The Windsor Knot: A Novel
In The Windsor Knot, Queen Elizabeth secretly solved crimes during her reign. As she's preparing for her 90th birthday party, a guest atWindsor Castle dies, and she ropes in her Assistant Private Secretary, Rozie Oshodi, to help solve the murder. It's a delightful royal mystery.
Finlay Donovan Is Killing It
Finlay Donovan, a single mom and novelist, is talking about her mystery novel in a coffee shop when someone overhears her and mistakes her as a killer-for-hire. Finlay inadvertently accepts, and has to figure out how to get rid of this woman's husband. It's the first in a very fun, silly mystery series.
Vera Wong's Unsolicited Advice for Murderers
Vera Wong, a lonely widow who lives above a tea shop in San Francisco's Chinatown, finds a dead man in her shop one morning, holding a flash drive in his hand. After she calls the cops, she decided to steal the drive, knowing her investigation skills are better than the police.
The Thursday Murder Club
The Thursday Murder Club series (there's four) feature a group of friends at a retirement village who discuss unsolved murders—and then find themselves solving live cases. The fourth (and possibly final) book in the series, The Last Devil to Die, came out this fall.

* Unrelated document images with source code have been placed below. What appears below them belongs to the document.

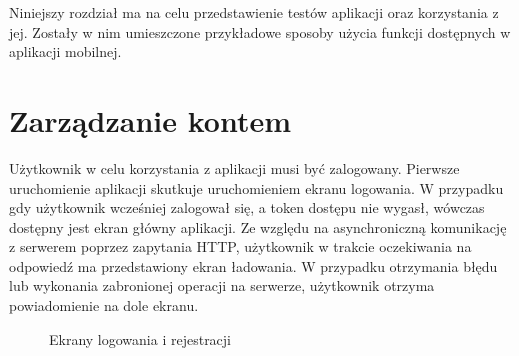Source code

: 
Niniejszy rozdział ma na celu przedstawienie testów aplikacji oraz korzystania z jej. Zostały w nim umieszczone przykładowe sposoby użycia funkcji dostępnych w aplikacji mobilnej.



\section{Zarządzanie kontem}{
	


Użytkownik w celu korzystania z aplikacji musi być zalogowany. Pierwsze uruchomienie aplikacji skutkuje uruchomieniem ekranu logowania. W przypadku gdy użytkownik wcześniej zalogował się, a token dostępu nie wygasł, wówczas dostępny jest ekran główny aplikacji. Ze względu na asynchroniczną komunikację z serwerem poprzez zapytania HTTP, użytkownik w trakcie oczekiwania na odpowiedź ma przedstawiony ekran ładowania. W przypadku otrzymania błędu lub wykonania zabronionej operacji na serwerze, użytkownik otrzyma powiadomienie na dole ekranu.

\begin{figure}[h]
	\centering
	\quad
	\caption{Ekrany logowania i rejestracji}
	\label{fig:registerpage}
\end{figure}

}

Mother-Daughter Murder Night
This book is advertised as "Think: Gilmore Girls, but with murder," so we were obviously immediately in. In Mother-Daughter Murder Night, businesswoman Lana finds herself stuck in her daughter Beth's sleepy coastal town. When Beth's daughter discovers a dead body while kayaking and becomes the prime suspect, Lana springs into action to protect her grandchild.
Everyone in My Family Has Killed Someone: A Novel
In this fun page-turner, narrator Ernest Cunningham's family gathers at a ski resort to celebrate Ernest brother Michael's release from prison. But when someone turns up dead, Ernie knows that everyone in his family could be the murderer. Ernest breaks the fourth wall throughout the novel, which is filled with references to the Golden Age of British mystery fiction (think: Agatha Christie and Margery Allingham).
The Cat Who Caught a Killer
Conrad is a cat, and he's also a detective. You're either in or you're out from that summary, as that's basically the plot of The Cat Who Caught a Killer, where Conrad helps newly widowed Lulu Lewis solve the suspicious death of her mother-in-law.
A Murder of Crows
Nell Ward didn't intend to solve crimes. But when she overhears a murder, and becomes the main suspect, she sets out to clear her name—using her training as an ecologist. (A classic cozy mystery set-up is the reluctant detective.)
The Appeal: A Novel
This creative murder mystery takes the form of a series of letters, emails, messages that lawyers are combing through to figure out who killed a member of a local theater group. As the publisher writes, "the evidence is all there, between the lines, waiting to be uncovered"—but can you, the reader, figure it out?
The Mystery Guest
Nita Prose's The Maid was a bestseller, featuring Molly Gray, a hotel maid, who ends up a lead suspect in the murder of a wealthy hotel guest. Molly returns in The Mystery Guest, when a famous mystery author dies in the hotel's tearoom. He has links to Molly's past, and Molly must solve the mystery before anyone else can figure out her secrets.
Murder in an Irish Village
Carlene O'Connor's entire Murder in an Irish Village series is cozy and delightful, so it's best to begin with the first one, where 22-year-old Siobhán O'Sullivan runs her family's bistro with her five siblings. When they open one morning and find a man dead at a table, it's up to Siobhán and her siblings to find the murderer and clear the O'Sullivan name.
Midnight at Malabar House
It's New Year's Eve in Bombay in 1949, and Inspector Persis Wadia, India's first (and only) female police detective, is on the midnight shift. When the murder of English diplomat Sir James Herriot occurs, Persis takes the sensational case, and must prove herself.